商売繁盛のポイントは、何でしょうか。①売れ筋の商品が揃っている。②価格が安い。③お店のサービスや雰囲気がいい。これぐらいは誰でも知っている常識ですが、現実的には競合店の存在など、様々な要因で理想どおりにいかないものです。大体、地域で何が売れ筋なのか分からない。

そこで、①売れ筋商品(と言っていいのか分からないけれど一番売れている商品)をお店の看板商
品としてクローズアップして、②価格を下げず、③サービスや雰囲気(陳列法)を大胆に再編することで、お店を活性化する方法を提案します。

たとえばスーパーで洗剤を買う時は、安くなった洗剤だけがワゴンに乗っているので、価格で選ばれる。しかし同じ洗剤を含めて壁一面に陳列されていたら、成分・用途・強さごとに分けられ、POPにもお店独自のレヴュー(お店が実際に使って試した上ですすめるというメッセージ)が語られていたら、お客様は価格以外の価値観で洗剤を選び始める。陳列のこだわりに感化されて、道具としての価値に気付き、本気で洗剤と向き合うのことになるのです。

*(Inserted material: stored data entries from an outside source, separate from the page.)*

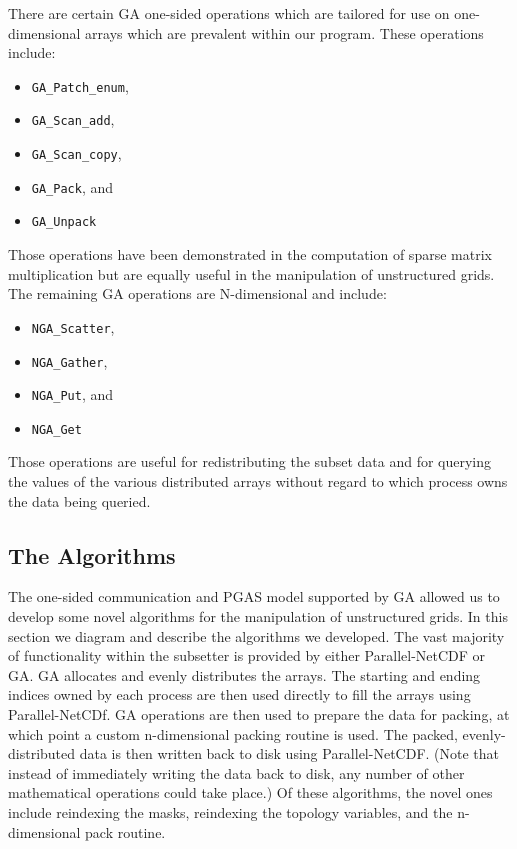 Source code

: There are certain GA one-sided operations which are tailored for use on
one-dimensional arrays which are prevalent within our program.  These
operations include:

\begin{itemize}
\item \verb=GA_Patch_enum=,
\item \verb=GA_Scan_add=,
\item \verb=GA_Scan_copy=,
\item \verb=GA_Pack=, and
\item \verb=GA_Unpack=
\end{itemize}

Those operations have been demonstrated in the computation of sparse matrix
multiplication\cite{GA} but are equally useful in the manipulation of
unstructured grids.  The remaining GA operations are N-dimensional and
include:

\begin{itemize}
\item \verb=NGA_Scatter=,
\item \verb=NGA_Gather=,
\item \verb=NGA_Put=, and
\item \verb=NGA_Get=
\end{itemize}

Those operations are useful for redistributing the subset data and for
querying the values of the various distributed arrays without regard to which
process owns the data being queried.

\subsection{The Algorithms}

The one-sided communication and PGAS model supported by GA allowed us to
develop some novel algorithms for the manipulation of unstructured grids.  In
this section we diagram and describe the algorithms we developed.  The vast
majority of functionality within the subsetter is provided by either
Parallel-NetCDF or GA.  GA allocates and evenly distributes the arrays.  The
starting and ending indices owned by each process are then used directly to
fill the arrays using Parallel-NetCDf.  GA operations are then used to prepare
the data for packing, at which point a custom n-dimensional packing routine is
used.  The packed, evenly-distributed data is then written back to disk using
Parallel-NetCDF.  (Note that instead of immediately writing the data back to
disk, any number of other mathematical operations could take place.)  Of these
algorithms, the novel ones include reindexing the masks, reindexing the
topology variables, and the n-dimensional pack routine.

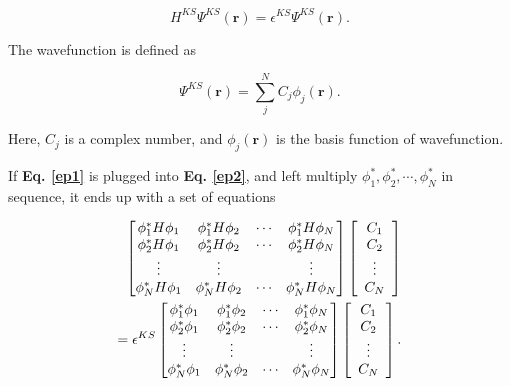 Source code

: \documentclass[a4paper, 12pt, titlepage,oneside,drop]{kthesis}
\begin{document}
\begin{equation}\label{ep2}
 H^{KS} \Psi^{KS} (\textbf{r}) = \epsilon^{KS} \Psi^{KS} (\textbf{r}).
\end{equation}
 

The wavefunction is defined as

\begin{equation}\label{ep1}
 \Psi^{KS} (\textbf{r}) = \sum\limits_j^N C_j \phi_j (\textbf{r}).
\end{equation}
 
Here, $C_j$ is a complex number, and $\phi_j (\textbf{r})$ is the basis function of wavefunction. 


If \textbf{Eq. \ref{ep1}} is plugged into \textbf{Eq. \ref{ep2}}, and left multiply $\phi^*_1, \phi^*_2, \cdots, \phi^*_N$ in sequence, it ends up with a set of equations

\begin{equation}\begin{split}\label{ep3}
\left[
\begin{matrix}
    \phi^*_1 {H} \phi_1 & \phi^*_1 {H} \phi_2 & \cdots & \phi^*_1 {H} \phi_N \\
    \phi^*_2 {H} \phi_1 & \phi^*_2 {H} \phi_2 & \cdots & \phi^*_2 {H} \phi_N \\
    \vdots               & \vdots               &        & \vdots               \\
    \phi^*_N {H} \phi_1 & \phi^*_N {H} \phi_2 & \cdots & \phi^*_N {H} \phi_N \\
\end{matrix} \right] \left[ \begin{array}{c} C_1 \\ C_2 \\ \vdots \\ C_N\end{array} \right] \\
= \epsilon^{KS} \left[
\begin{matrix}
   \phi^*_1 \phi_1 & \phi^*_1 \phi_2 & \cdots & \phi^*_1 \phi_N \\
   \phi^*_2 \phi_1 & \phi^*_2 \phi_2 & \cdots & \phi^*_2 \phi_N \\
    \vdots               & \vdots               &        & \vdots               \\
   \phi^*_N \phi_1 & \phi^*_N \phi_2 & \cdots & \phi^*_N \phi_N \\
\end{matrix} \right]\left[ \begin{array}{c} C_1 \\ C_2 \\ \vdots \\ C_N\end{array} \right].
\end{split}\end{equation}
\end{document}

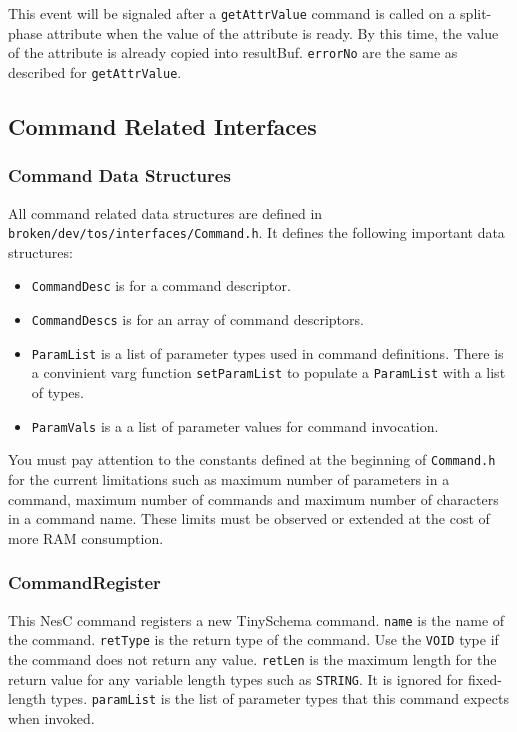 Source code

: \documentclass[11pt]{article}
\newcommand{\docroot}{broken/dev}
\begin{document}
This event will be signaled after a {\tt getAttrValue} command is called on
a split-phase attribute when the value of the attribute is ready.
By this time, the value of the attribute is already copied into resultBuf.
{\tt errorNo} are the same as described for {\tt getAttrValue}.

\subsection{Command Related Interfaces}
\subsubsection{Command Data Structures}

All command related data structures are defined in
{\tt \docroot/tos/interfaces/Command.h}.
It defines the following important data structures:
\begin{itemize}
\item {\tt CommandDesc} is for a command descriptor.
\item {\tt CommandDescs} is for an array of command descriptors.
\item {\tt ParamList} is a list of parameter types used in command definitions.
There is a convinient varg function {\tt setParamList} to 
populate a {\tt ParamList} with a list of types.
\item {\tt ParamVals} is a a list of parameter values for command invocation.
\end{itemize}

You must pay attention to the constants defined at the beginning
of {\tt Command.h} for the current limitations such as maximum number of
parameters in a command, maximum number of commands and maximum number of
characters in a command name.  These limits must be observed or extended
at the cost of more RAM consumption.

\subsubsection{CommandRegister}


This NesC command registers a new TinySchema command.  {\tt name} is the
name of the command.  {\tt retType} is the return type of the command.
Use the {\tt VOID} type if the command does not return any value.
{\tt retLen} is the maximum length for the return value
for any variable length types such as {\tt STRING}.
It is ignored for fixed-length types.
{\tt paramList} is the list of parameter types that this
command expects when invoked.
\end{document}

具体例として、東急ハンズを紹介します。東急ハンズはどうして人気があるのか。扱っている商品そのものは近所の金物屋さんや雑貨屋さんに売られているものと大差ない。しかし、鉛筆一本でも珍しいものにこだわり、初心者用からプロ仕様まで揃えるという豊富なバリエーション。さらに探しやすく、どれが自分に向いているか判断しやすい、という巧みな陳列で見せています。この陳列方法こそが、他店にない個性を生むのです。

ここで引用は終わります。